**WHAT YOU WILL DO**
Copy each line below in which the word "latencies" occurs.

**Stored data entries**
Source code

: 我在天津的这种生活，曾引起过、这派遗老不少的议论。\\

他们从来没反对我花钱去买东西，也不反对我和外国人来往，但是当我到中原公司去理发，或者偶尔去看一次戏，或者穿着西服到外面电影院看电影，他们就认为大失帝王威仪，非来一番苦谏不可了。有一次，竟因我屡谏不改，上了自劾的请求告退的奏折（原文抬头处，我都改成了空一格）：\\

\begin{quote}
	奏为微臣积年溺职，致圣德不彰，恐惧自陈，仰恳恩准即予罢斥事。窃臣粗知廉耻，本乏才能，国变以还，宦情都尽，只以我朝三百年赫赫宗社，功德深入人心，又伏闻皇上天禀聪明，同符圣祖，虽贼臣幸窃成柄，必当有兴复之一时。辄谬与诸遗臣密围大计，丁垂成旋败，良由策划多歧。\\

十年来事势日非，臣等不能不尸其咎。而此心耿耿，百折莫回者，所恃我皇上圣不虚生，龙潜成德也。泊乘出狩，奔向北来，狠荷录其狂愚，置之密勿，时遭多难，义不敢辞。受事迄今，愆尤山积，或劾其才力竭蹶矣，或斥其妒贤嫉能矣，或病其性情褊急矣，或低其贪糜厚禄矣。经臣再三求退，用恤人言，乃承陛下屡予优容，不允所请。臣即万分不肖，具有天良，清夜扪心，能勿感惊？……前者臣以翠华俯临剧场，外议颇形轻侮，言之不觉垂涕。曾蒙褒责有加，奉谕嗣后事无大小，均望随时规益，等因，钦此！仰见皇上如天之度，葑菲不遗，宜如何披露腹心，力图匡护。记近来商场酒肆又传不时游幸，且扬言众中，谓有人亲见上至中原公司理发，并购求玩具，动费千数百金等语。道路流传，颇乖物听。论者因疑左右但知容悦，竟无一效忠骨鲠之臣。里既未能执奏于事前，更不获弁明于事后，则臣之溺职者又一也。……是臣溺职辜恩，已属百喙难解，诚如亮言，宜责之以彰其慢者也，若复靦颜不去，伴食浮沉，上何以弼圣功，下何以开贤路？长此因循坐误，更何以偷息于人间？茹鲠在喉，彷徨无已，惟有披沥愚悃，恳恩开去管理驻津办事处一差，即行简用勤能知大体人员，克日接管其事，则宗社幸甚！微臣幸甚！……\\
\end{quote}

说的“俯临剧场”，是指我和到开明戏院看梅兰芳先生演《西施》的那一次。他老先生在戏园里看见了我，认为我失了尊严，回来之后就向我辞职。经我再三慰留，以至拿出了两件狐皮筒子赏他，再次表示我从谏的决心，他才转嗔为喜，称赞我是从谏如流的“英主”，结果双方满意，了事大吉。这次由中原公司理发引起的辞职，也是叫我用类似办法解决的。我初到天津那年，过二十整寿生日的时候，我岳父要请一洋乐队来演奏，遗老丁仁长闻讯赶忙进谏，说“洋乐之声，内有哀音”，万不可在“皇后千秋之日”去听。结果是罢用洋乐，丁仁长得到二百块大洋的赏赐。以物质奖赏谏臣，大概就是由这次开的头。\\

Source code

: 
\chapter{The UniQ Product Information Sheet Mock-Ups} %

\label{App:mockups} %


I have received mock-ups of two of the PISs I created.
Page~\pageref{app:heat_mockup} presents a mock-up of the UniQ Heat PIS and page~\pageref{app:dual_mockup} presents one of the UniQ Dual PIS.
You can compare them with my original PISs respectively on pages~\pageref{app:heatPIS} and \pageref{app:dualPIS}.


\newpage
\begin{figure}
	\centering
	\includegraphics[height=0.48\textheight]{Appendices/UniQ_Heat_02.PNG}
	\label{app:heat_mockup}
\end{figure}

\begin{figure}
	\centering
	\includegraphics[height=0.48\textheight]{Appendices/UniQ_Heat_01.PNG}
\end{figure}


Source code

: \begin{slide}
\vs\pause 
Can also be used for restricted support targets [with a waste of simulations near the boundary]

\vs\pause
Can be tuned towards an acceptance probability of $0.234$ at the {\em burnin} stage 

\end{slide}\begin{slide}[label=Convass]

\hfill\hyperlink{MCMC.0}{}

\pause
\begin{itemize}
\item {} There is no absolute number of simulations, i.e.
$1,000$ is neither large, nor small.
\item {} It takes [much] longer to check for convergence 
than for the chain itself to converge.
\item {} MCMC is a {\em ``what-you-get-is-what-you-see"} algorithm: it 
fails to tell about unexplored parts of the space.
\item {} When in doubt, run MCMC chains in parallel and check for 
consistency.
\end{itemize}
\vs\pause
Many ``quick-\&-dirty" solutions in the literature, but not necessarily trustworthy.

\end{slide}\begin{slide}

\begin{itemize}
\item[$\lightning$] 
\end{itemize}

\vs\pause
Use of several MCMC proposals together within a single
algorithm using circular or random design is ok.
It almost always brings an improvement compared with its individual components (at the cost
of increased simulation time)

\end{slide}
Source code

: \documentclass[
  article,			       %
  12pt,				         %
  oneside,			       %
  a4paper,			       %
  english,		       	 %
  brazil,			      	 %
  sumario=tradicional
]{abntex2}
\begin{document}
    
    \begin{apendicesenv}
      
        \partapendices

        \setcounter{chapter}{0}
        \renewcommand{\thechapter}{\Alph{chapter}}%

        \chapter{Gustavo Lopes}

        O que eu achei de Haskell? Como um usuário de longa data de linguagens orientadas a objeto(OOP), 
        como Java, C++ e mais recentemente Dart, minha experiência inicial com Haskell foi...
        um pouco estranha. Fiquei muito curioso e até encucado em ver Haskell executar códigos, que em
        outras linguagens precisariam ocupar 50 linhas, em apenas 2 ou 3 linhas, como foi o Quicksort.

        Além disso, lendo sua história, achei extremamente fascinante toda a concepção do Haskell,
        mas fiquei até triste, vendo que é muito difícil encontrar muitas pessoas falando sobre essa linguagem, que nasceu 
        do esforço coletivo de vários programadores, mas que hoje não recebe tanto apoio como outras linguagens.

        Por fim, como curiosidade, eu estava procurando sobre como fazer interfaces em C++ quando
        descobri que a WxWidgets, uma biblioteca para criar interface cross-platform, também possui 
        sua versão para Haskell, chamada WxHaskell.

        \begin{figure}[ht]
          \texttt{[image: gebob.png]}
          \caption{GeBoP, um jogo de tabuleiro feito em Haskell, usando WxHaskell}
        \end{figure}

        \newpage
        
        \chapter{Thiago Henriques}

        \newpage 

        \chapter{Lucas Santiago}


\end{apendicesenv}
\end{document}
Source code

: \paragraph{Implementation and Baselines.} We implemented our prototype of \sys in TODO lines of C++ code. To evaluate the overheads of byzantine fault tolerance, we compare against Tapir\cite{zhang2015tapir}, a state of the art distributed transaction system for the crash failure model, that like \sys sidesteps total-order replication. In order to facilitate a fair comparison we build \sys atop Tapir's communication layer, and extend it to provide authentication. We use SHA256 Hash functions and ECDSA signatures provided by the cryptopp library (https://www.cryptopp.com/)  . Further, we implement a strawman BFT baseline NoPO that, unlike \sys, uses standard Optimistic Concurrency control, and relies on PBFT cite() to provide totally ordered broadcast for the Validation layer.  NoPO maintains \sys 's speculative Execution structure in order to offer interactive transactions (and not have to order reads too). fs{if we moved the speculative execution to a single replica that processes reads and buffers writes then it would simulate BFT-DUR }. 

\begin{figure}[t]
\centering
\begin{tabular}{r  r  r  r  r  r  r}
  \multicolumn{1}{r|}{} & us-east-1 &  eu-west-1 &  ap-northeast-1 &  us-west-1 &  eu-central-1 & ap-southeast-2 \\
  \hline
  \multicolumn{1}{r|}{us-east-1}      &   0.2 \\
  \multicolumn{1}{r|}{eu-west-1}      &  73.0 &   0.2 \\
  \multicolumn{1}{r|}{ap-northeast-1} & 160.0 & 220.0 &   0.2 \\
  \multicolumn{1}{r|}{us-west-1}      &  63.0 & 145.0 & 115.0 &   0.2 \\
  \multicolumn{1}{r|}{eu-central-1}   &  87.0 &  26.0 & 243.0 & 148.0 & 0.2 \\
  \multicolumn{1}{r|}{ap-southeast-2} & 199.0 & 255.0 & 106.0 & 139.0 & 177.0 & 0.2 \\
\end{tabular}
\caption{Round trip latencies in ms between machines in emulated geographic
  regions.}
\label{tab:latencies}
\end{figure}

**RESPONSE TO THIS EXERCISE**
\caption{Round trip latencies in ms between machines in emulated geographic
\label{tab:latencies}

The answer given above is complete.